YOUR OBJECTIVE: Look for the word "Consider" in the material below. Copy each line that has it.

= = = =

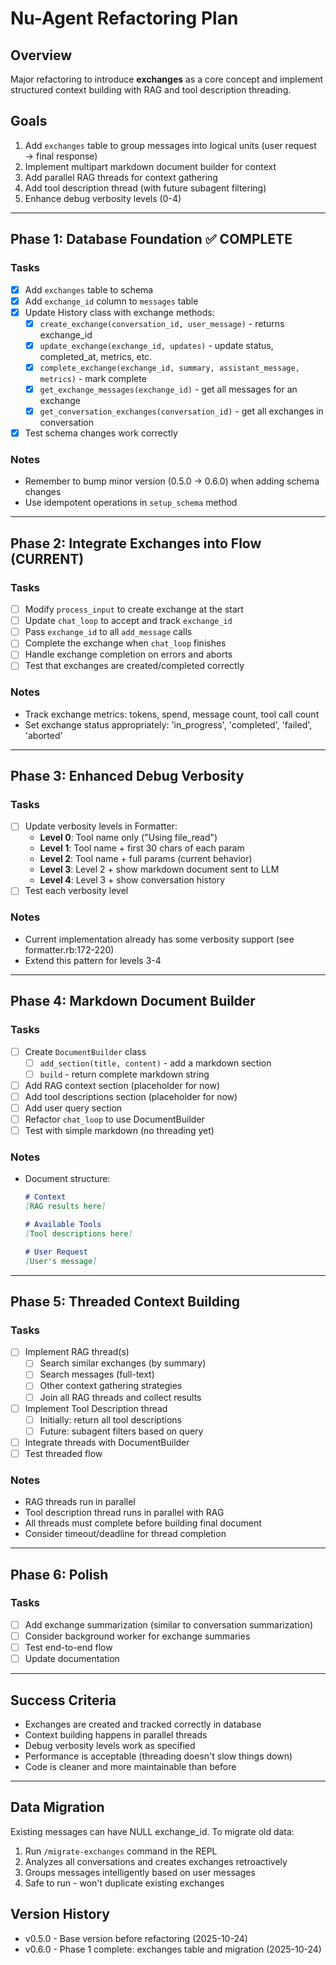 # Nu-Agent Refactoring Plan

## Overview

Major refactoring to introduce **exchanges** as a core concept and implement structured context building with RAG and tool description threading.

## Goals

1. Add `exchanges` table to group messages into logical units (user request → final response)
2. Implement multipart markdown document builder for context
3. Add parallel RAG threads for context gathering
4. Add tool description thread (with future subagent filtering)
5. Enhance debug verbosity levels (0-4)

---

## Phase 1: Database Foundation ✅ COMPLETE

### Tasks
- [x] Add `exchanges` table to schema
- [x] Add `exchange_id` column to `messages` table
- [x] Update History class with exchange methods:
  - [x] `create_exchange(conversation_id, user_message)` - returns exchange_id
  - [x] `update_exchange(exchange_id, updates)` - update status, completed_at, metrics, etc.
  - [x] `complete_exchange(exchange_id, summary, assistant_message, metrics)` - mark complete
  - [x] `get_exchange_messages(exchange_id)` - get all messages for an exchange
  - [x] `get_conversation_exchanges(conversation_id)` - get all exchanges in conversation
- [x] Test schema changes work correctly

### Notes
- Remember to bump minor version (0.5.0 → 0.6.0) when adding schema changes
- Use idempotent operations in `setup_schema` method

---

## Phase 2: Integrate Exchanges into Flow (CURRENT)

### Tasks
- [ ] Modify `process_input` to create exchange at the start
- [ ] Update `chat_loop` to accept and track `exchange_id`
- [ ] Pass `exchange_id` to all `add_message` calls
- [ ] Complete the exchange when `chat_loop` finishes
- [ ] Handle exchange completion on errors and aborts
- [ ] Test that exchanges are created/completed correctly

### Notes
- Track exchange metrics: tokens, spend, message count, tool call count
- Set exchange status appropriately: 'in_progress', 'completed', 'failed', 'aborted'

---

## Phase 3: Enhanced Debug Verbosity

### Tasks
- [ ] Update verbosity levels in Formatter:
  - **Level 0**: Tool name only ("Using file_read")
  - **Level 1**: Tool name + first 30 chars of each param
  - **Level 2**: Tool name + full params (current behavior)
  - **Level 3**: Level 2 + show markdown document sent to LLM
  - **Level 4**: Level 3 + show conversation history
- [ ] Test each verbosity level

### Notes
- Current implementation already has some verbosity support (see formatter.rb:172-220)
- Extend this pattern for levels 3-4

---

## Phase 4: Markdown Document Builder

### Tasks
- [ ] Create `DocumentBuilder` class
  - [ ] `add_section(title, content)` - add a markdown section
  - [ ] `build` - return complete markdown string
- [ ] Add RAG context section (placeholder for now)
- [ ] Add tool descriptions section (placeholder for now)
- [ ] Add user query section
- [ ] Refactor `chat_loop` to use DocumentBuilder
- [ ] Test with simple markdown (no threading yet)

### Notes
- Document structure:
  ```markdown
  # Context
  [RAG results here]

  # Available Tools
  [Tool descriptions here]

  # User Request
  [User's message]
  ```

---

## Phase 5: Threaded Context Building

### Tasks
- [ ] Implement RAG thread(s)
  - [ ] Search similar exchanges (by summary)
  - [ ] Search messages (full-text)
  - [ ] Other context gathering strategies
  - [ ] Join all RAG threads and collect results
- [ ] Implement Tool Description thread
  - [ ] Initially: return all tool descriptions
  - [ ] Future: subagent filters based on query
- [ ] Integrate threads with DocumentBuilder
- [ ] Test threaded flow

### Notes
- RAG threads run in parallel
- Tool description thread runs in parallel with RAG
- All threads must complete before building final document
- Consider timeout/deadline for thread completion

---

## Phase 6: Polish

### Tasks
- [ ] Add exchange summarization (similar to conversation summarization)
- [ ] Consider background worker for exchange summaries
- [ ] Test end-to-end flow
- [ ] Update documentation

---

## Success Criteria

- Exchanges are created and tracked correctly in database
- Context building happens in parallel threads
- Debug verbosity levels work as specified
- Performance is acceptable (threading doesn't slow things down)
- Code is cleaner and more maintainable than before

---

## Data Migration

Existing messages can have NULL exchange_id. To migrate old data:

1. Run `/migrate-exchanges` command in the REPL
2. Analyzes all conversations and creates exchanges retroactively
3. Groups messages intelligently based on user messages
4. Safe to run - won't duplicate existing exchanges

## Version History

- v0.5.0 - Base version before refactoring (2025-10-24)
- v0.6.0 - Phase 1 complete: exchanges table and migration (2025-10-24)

= = = =

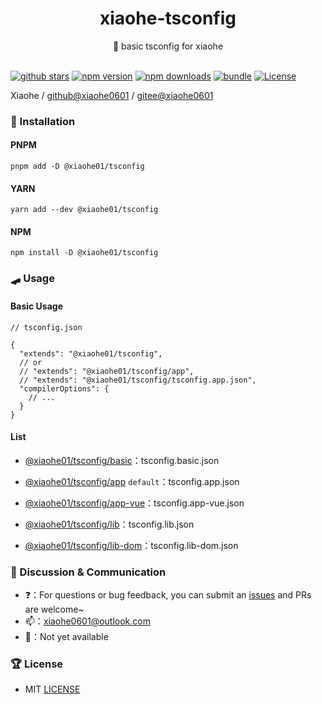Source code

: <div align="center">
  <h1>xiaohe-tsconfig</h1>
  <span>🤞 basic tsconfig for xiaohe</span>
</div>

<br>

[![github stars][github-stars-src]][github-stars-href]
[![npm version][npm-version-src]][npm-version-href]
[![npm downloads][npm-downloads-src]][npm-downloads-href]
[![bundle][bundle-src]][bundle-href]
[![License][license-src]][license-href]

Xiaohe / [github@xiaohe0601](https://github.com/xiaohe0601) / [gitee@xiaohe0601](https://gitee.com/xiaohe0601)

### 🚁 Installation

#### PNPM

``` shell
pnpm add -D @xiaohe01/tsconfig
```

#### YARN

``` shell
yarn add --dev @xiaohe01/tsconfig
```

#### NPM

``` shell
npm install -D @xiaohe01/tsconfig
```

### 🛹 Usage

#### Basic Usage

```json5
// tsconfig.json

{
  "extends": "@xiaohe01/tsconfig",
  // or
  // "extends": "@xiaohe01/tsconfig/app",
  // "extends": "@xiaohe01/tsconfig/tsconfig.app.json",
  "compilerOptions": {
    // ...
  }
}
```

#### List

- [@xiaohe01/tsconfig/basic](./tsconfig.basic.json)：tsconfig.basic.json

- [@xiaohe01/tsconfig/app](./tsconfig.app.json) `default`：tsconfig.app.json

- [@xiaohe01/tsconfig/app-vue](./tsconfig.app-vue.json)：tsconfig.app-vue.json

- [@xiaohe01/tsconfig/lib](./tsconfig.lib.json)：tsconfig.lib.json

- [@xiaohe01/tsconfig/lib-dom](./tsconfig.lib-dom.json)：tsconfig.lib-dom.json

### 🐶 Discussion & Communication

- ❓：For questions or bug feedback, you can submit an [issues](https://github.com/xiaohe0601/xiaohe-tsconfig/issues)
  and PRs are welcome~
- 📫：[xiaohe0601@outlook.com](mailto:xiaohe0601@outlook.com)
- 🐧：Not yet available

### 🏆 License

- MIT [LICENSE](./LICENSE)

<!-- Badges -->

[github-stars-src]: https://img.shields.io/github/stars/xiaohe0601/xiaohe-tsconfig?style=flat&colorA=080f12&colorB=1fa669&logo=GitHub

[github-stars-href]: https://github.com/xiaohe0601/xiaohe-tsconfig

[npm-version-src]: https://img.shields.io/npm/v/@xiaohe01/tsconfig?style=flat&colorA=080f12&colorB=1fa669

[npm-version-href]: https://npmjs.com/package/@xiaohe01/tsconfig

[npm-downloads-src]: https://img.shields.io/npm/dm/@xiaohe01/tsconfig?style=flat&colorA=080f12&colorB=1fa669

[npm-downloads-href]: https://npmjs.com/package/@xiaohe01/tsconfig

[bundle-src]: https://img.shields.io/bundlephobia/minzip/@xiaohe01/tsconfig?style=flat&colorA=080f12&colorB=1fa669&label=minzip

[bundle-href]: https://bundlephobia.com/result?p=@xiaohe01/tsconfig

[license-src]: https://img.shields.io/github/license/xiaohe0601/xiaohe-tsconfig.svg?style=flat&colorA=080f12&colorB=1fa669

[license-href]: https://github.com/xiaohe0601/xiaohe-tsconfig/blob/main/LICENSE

= = = =

TASK RESULT:
- Consider timeout/deadline for thread completion
- [ ] Consider background worker for exchange summaries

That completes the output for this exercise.